Sanayici ve ticaret kapitalistlerinin basit kasadarları, parasal işlemlerin gelişmesi ile kapitalist üretim ve tüketimin ayrılmaz parçası haline dönüştüler. Kapitalist artık kendi sermayesi dışında bir yerden aldığı borç ile yaptığı üretim süreci sonunda elde ettiği kârın bir bölümünü de faiz olarak geri veriyordu.
Sömürü yolu çeşitlenirken, elde edilen kârın oranı, dolaşımı ve bölüşümü de büyüyordu. 1900’lerde tek tek bankacıların basit işlemleri değil, küçük ellerde tekelleşmiş mali sermaye ve bu güçlerin oluşturduğu mali oligarşi söz konusuydu. Lenin, mali sermayenin özü konusunda şöyle yazıyordu; “Üretimin yoğunlaşması, bunun sonucu olarak, tekeller; sanayinin ve bankaların kaynaşması ya da iç içe geçmesi”.
Rekabetçi dönemin yerini büyük balıkların küçük balıkları yuttuğu tekelci döneme bırakması, sanayi dünyası ile finans güçlerinin iç içe geçmesi ile oluşan mali oligarşi, politik işleyiş dahil kapitalist sömürü sisteminin işleyişi ve dünya üzerinde tam söz sahibi olmuş oldu.
Dolayısı ile bankacılık sisteminin sıradan insanlara, ülke ekonomisine katkı için var olduğu, küçük tasarruflara sağlanan faizler ile sosyal yarar sağladığı çağımızın en büyük yalanlardan biridir.
Nitekim KKTC Merkez Bankası geçtiğimiz gümlerde gerçekleştirdiği basın toplantısında 2018 yılında bankacılık sektörünün %70 kâr elde ettiğini, bunun ülke ekonomisi için büyük bir kazanç olduğunu ilan etti.
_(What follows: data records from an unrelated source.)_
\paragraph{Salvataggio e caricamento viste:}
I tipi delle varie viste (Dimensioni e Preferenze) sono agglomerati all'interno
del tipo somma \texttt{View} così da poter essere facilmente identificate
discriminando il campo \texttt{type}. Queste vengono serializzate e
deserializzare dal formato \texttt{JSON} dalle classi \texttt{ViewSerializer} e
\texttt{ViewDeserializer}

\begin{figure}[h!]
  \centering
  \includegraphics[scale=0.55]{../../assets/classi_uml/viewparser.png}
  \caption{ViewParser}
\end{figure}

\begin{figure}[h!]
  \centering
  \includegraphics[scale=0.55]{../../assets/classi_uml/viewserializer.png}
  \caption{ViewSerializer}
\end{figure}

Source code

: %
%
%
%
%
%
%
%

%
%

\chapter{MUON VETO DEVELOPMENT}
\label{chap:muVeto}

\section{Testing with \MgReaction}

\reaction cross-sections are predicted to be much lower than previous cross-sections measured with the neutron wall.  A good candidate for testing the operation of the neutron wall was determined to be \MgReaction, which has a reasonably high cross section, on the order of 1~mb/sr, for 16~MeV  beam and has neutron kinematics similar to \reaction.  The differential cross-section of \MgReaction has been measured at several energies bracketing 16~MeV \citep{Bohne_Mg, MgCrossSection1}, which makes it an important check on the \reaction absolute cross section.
Bir çok “ekonomist” ve siyasetçi bunu coşku ile alkışladı.
Aksine bu en başta uluslararası mali oligarşi ve yerel ortakları için büyük bir kazanç, toplumumuzun, ülkemizin ise daha da borçlanması ve yoksullaşması demektir. Sermayenin %70 büyümesi, halkın %70 fakirleşmesi demektir. Üstelik ekonomik krizin yaşandığı ve “hükümetimizin” önlemler aldığını iddia ettiği koşullarda!
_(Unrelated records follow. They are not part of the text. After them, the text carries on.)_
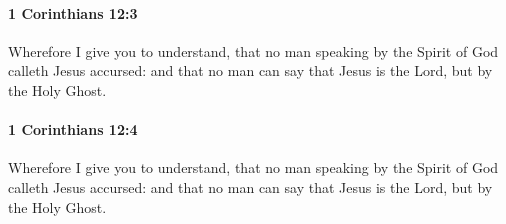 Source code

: 		\paragraph{1 Corinthians 12:3} %
			\label{1CORINTHIANS-12-3}

			Wherefore I give you to understand, that no man speaking by the Spirit of God calleth Jesus accursed: and that no man can say that Jesus is the Lord, but by the Holy Ghost.

			\begin{framed}
				\scriptsize
				\begin{compactdesc}
					\item[SBLG] 
				\end{compactdesc}
			\end{framed}

		\paragraph{1 Corinthians 12:4} %
			\label{1CORINTHIANS-12-4}

			Wherefore I give you to understand, that no man speaking by the Spirit of God calleth Jesus accursed: and that no man can say that Jesus is the Lord, but by the Holy Ghost.

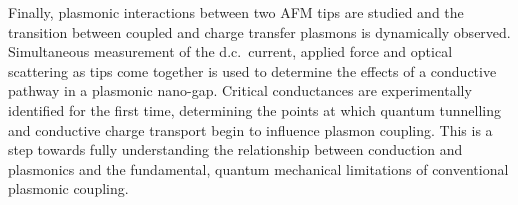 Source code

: \documentclass[12pt, a4paper, oneside]{book}
\begin{document}
Finally, plasmonic interactions between two AFM tips are studied and the transition between coupled and charge transfer plasmons is dynamically observed. Simultaneous measurement of the d.c.\ current, applied force and optical scattering as tips come together is used to determine the effects of a conductive pathway in a plasmonic nano-gap. Critical conductances are experimentally identified for the first time, determining the points at which quantum tunnelling and conductive charge transport begin to influence plasmon coupling. This is a step towards fully understanding the relationship between conduction and plasmonics and the fundamental, quantum mechanical limitations of conventional plasmonic coupling.
\end{document}
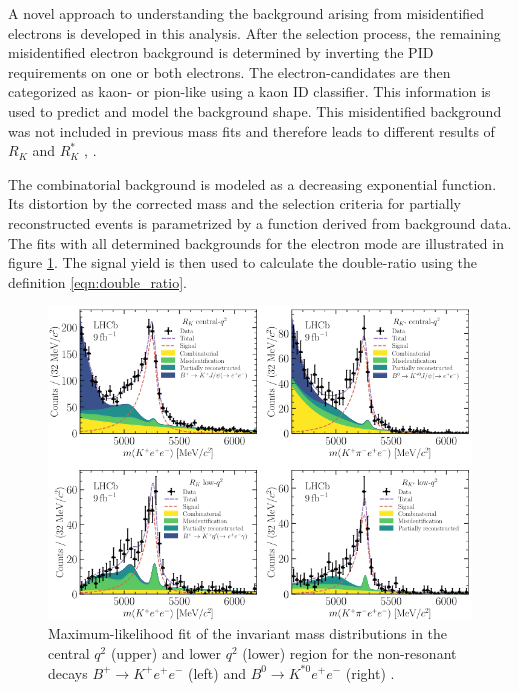 A novel approach to understanding the background arising from misidentified 
electrons is developed in this analysis. After the selection process, the remaining 
misidentified electron background is determined by inverting the PID requirements 
on one or both electrons. The electron-candidates are then categorized as kaon- or 
pion-like using a kaon ID classifier. This information is used to predict and model 
the background shape.
This misidentified background was not included in previous mass fits and therefore
leads to different results of $R_K$ and $R_K^*$ \cite{previous_RK}, \cite{previous_RK*}.

The combinatorial background is modeled as a decreasing exponential function. 
Its distortion by the corrected mass and the selection criteria for partially 
reconstructed events is parametrized by a function derived from background data. 
The fits with all determined backgrounds for the electron mode are illustrated in 
figure \ref{fig:fits}. 
The signal yield is then used to calculate 
the double-ratio using the definition \eqref{eqn:double_ratio}.

\begin{figure}
    \centering
    \includegraphics[width=\linewidth]{figures/fits.png}
    \caption{Maximum-likelihood fit of the invariant mass distributions in the central $q^2$ (upper) and lower $q^2$ (lower) region for the non-resonant decays $B^+\to K^+e^+e^-$ (left) and $B^0\to K^{*0}e^+e^-$ (right) \cite{lhcbcollaboration2022test}.}
    \label{fig:fits}
\end{figure}

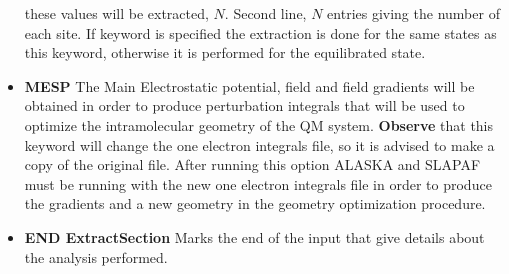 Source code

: \begin{keywordlist}
\begin{itemize}
these values will be extracted, $N$. Second line, $N$ entries giving the number
 of each site. If keyword  is specified the extraction is done
for the same states as this keyword, otherwise it is performed for the
equilibrated state.
\item {\bf MESP}
The Main Electrostatic potential, field and field gradients will
be obtained in order to produce perturbation integrals that will
be used to optimize the intramolecular geometry of the QM system.
{\bf Observe} that this keyword will change the one electron integrals file,
so it is advised to make a copy of the original file.
After running this option ALASKA and SLAPAF must be running with the new one
electron integrals file in order to produce the gradients and a new geometry
in the geometry optimization procedure.
\item {\bf END ExtractSection}
Marks the end of the input that give details about the analysis performed.
\end{itemize}

\end{keywordlist}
Şüphesiz daha gelişmiş ülkeler de faiz-para-sermaye sömürü çarkı yine kendi çıkarları gereği oluşturdukları bir takım kurallar temelin de ilerler. Kıbrıs’ın kuzeyindeki işgal ekonomisinde ise en ilkel kapitalist mali kurallar dahi rafa kaldırılmıştır.
Örneğin en temel fazi yasası dahi yoktur. Krizden dolayı oluşan mevduat açıkları, anlaşmalara aykırı bir şekilde keyfi fazi arttırımı ile halka ödetilir. Birleşik fazi uygulaması ile faizden faiz uygulaması altında acımasız bir sömürü engelsiz bir şekilde kendini dayatır.